▶ _Provided material_:
———

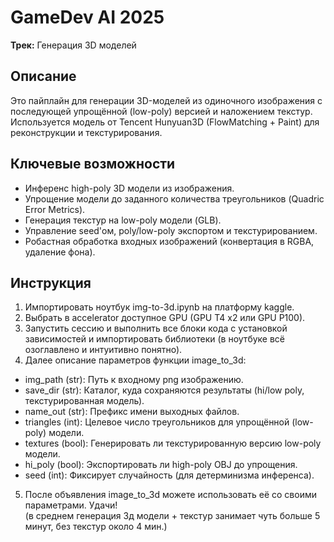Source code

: # GameDev AI 2025   
**Трек:** Генерация 3D моделей  

## Описание
Это пайплайн для генерации 3D-моделей из одиночного изображения с последующей упрощённой (low-poly) версией и наложением текстур. Используется модель от Tencent Hunyuan3D (FlowMatching + Paint) для реконструкции и текстурирования.

## Ключевые возможности
- Инференс high-poly 3D модели из изображения.  
- Упрощение модели до заданного количества треугольников (Quadric Error Metrics).  
- Генерация текстур на low-poly модели (GLB).  
- Управление seed'ом, poly/low-poly экспортом и текстурированием.  
- Робастная обработка входных изображений (конвертация в RGBA, удаление фона).
  
## Инструкция  
1. Импортировать ноутбук img-to-3d.ipynb на платформу kaggle.  
2. Выбрать в accelerator доступное GPU (GPU T4 x2 или GPU P100).    
3. Запустить сессию и выполнить все блоки кода с установкой зависимостей и импортировать библиотеки (в ноутбуке всё озоглавлено и интуитивно понятно).  
4. Далее описание параметров функции image_to_3d:  
  - img_path (str): Путь к входному png изображению.  
  - save_dir (str): Каталог, куда сохраняются результаты (hi/low poly, текстурированная модель).  
  - name_out (str): Префикс имени выходных файлов.  
  - triangles (int): Целевое число треугольников для упрощённой (low-poly) модели.  
  - textures (bool): Генерировать ли текстурированную версию low-poly модели.  
  - hi_poly (bool): Экспортировать ли high-poly OBJ до упрощения.  
  - seed (int): Фиксирует случайность (для детерминизма инференса).  
5. После объявления image_to_3d можете использовать её со своими параметрами. Удачи!  
(в среднем генерация 3д модели + текстур занимает чуть больше 5 минут, без текстур около 4 мин.)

———

▶ _Directions_:
Please report all lines in the entries where "изображения" appears.

▶ _Solution_:
Это пайплайн для генерации 3D-моделей из одиночного изображения с последующей упрощённой (low-poly) версией и наложением текстур. Используется модель от Tencent Hunyuan3D (FlowMatching + Paint) для реконструкции и текстурирования.
- Инференс high-poly 3D модели из изображения.  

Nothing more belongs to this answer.